Upgrade Checklist FAQ
During the preparation for an upgrade, Cloudera recommends carefully reviewing the questions and answers below.
- What is the length of the available maintenance window?
-
Currently, Data Lake backup and restore requires a maintenance window, where no metadata changes occur. Furthermore, Data Hubs need to be stopped during an upgrade.
The CDP Public Cloud environment does not need to be upgraded in one go: you may opt to upgrade the Data Lake and all attached Data Hubs together, or start with the Data Lake upgrade only and perform individual Data Hub upgrades in consecutive steps. However, after you perform a major/minor Data Lake upgrade, you must upgrade all attached Data Hub clusters, as the Data Hubs must run the same major/minor version of Runtime as the Data Lake.
- What type of upgrade is required?
- Currently, there are three types of upgrades available to Data Lake and Data Hub clusters: maintenance upgrades; minor/major version upgrades; and OS upgrades. Maintenance and minor/major version upgrades install a newer version of Cloudera Manager and/or Cloudera Runtime. OS upgrades for Data Lakes and Data Hubs are complementary and will bring the image of the cluster hosts to a newer version. If you plan to also perform an OS upgrade, plan the maintenance window accordingly.

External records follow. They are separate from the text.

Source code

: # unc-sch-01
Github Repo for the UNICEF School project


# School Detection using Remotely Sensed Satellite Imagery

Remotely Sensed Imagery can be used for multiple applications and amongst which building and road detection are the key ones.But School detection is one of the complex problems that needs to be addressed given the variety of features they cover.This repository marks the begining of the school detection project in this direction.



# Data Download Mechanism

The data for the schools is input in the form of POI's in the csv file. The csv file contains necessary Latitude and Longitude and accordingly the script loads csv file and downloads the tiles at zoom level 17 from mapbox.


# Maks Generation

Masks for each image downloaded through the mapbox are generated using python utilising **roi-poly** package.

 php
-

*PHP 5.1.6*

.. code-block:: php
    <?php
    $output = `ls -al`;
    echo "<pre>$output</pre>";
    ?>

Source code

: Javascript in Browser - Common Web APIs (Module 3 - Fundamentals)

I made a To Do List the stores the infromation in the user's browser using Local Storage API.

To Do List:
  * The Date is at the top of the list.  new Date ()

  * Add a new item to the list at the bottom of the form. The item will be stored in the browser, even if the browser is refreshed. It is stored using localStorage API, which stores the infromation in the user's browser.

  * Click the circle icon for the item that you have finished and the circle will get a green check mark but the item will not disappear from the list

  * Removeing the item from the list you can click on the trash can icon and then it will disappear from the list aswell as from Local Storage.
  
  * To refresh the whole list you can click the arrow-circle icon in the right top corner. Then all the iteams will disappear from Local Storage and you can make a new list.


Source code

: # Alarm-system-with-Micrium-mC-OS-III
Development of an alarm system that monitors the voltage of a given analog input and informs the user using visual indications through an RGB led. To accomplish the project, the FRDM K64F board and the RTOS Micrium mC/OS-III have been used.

- Are ephemeral disks used for user or workload-related persistent data?
-
Major/minor version upgrades as well as maintenance upgrades will bring Cloudera Manager and Cloudera Runtime to the selected version without impacting the underlying VM. However, OS upgrades will recreate the underlying VM with a fresh image, which results in the loss of any data stored on ephemeral disks.
If you are currently storing user or workload-related data on volumes using ephemeral disks, please reach out to Cloudera support while planning for the upgrade.
- What Data Hub cluster templates are in use? Are you using custom templates?
- Check whether in-place upgrade is supported for your built-in or custom data hub template. Depending on the type and version of the Data Hub, additional backup steps, manual configuration changes or post-upgrade steps may be required. Check specific steps for upgrading the OS if you use Flow Management. Operational Database clusters have a different upgrade process.
- What is the size of the SDX / Data Lake metadata?
- SDX metadata includes the Hive Metastore database, Ranger audit log index, as well as Atlas metadata. If you are planning to perform a Data Lake backup before an upgrade (which is recommended), prepare your maintenance window accordingly. CDP supports skipping the backup of certain metadata to reduce the time required for backup and restore operations.
- Are you using Data Services?
- If you have deployed Cloudera Data Engineering, Data Warehouse, Data Flow, or Machine Learning in your environment, it is recommended that you upgrade them to the latest version before upgrading your Data Lake to a more recent minor/major version.